Is it a bad sign if a German Shepherd puppy flattens its ears when approaching strangers in public? Our puppy loves approaching strangers with tail wagging and ready to lick (as long as it's in public), which makes her sound like a confident puppy. We don't force her to do this. She does it on her own. So why does she put her ears down?


----------



## GSDBESTK9 (Mar 26, 2002)

Putting hears down/back is a sign of submission.


----------



## Shade (Feb 20, 2012)

GSDBESTK9 said:


> Putting hears down/back is a sign of submission.


Agreed, she's being cautious


----------



## Wolfiesmom (Apr 10, 2010)

My dog puts his ears down when he's happy. If we talk to him in a happy voice the ears go back, when he's out for a walk, the ears are pinned flat against his head for the entire walk, unless something piques his interest and then the ears come up. When he gets loved on, the ears are back.


----------



## Lilie (Feb 3, 2010)

Wolfiesmom said:


> , when he's out for a walk, the ears are pinned flat against his head for the entire walk,


That's because Wolfie is listening to me...he knows I stalk him....:wub:


----------



## qbchottu (Jul 10, 2011)

Doesn't necessarily have to be a bad thing. Depends on the situation and what her other body signals are like. Is she flattening her ears, belly crawling and urinating submissively when people approach? Or is she wagging her wail, excited and has her ears back? 

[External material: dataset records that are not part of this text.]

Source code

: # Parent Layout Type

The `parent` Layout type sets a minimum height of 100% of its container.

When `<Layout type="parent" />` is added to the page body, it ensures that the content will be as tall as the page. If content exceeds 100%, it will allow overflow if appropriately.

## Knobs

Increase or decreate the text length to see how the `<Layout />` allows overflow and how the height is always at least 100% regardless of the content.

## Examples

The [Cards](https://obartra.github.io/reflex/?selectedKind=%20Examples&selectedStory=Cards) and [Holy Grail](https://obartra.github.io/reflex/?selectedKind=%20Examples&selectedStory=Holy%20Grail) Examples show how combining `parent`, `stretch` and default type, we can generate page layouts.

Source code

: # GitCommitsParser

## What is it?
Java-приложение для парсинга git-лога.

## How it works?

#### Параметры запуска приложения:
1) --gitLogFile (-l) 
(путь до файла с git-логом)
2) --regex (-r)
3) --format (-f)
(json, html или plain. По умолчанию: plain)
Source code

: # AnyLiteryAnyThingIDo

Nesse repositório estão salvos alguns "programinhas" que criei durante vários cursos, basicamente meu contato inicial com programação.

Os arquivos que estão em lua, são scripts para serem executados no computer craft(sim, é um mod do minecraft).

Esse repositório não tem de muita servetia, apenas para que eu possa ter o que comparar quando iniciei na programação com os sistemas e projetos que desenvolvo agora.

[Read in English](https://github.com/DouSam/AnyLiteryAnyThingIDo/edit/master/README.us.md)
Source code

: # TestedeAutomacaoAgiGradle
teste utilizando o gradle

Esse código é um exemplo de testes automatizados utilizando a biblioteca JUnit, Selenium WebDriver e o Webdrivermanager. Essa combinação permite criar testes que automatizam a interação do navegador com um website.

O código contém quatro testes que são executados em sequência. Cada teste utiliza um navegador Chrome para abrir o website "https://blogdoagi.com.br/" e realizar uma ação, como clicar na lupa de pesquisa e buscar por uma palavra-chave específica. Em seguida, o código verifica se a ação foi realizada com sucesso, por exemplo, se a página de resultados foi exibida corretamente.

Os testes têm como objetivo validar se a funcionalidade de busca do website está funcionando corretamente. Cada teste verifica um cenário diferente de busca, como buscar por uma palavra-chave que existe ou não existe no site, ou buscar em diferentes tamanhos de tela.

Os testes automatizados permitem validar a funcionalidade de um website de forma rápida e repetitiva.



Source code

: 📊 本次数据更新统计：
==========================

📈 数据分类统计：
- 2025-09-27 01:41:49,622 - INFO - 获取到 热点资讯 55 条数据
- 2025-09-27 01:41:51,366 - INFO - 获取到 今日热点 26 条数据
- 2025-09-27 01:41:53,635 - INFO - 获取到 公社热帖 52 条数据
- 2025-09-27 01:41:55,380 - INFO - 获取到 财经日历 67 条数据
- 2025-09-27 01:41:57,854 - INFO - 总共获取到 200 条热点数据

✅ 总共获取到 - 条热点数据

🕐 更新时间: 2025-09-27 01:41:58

My girl Wiva is very submissive to her handler. Many times if I look at her, she will flatten her ears and wag her tail. She's just a happy, sweet girl who bonds _very_ closely to her person and expresses it in a physical way when she is around that person. She will also flatten her ears to her breeder who raised her till she was 9 months old. But this isn't done out of a negative place...she is showing her submissiveness to her handler and expressing her affection. 

All of my dogs will flatten their ears if they are displeased with something or receive a correction during training. For example, I give a pop on the prong and their ears go down for a split second at the correction.


----------



## Courtney (Feb 12, 2010)

My boy will flatten his ears and turns into a wiggle butt when he's happy to see me, my husband or our girls.

When he was a puppy I remember my parents coming to visit & to see him for the first time. My dad got out of the car & Rusty was looking at him, my dad bent down and said with his arms out, higher voice "come here bud", ears down, tail going he ran to him, licking his arms, then mouthing him LOL


----------



## Freestep (May 1, 2011)

Flattened ears are simply a sign of submission or appeasement, which is appropriate when approaching friendly humans. It is a dog's way of making themselves look smaller, as though to say, "Hello, I am just a friendly little dog and no threat to you, please accept my approach."


----------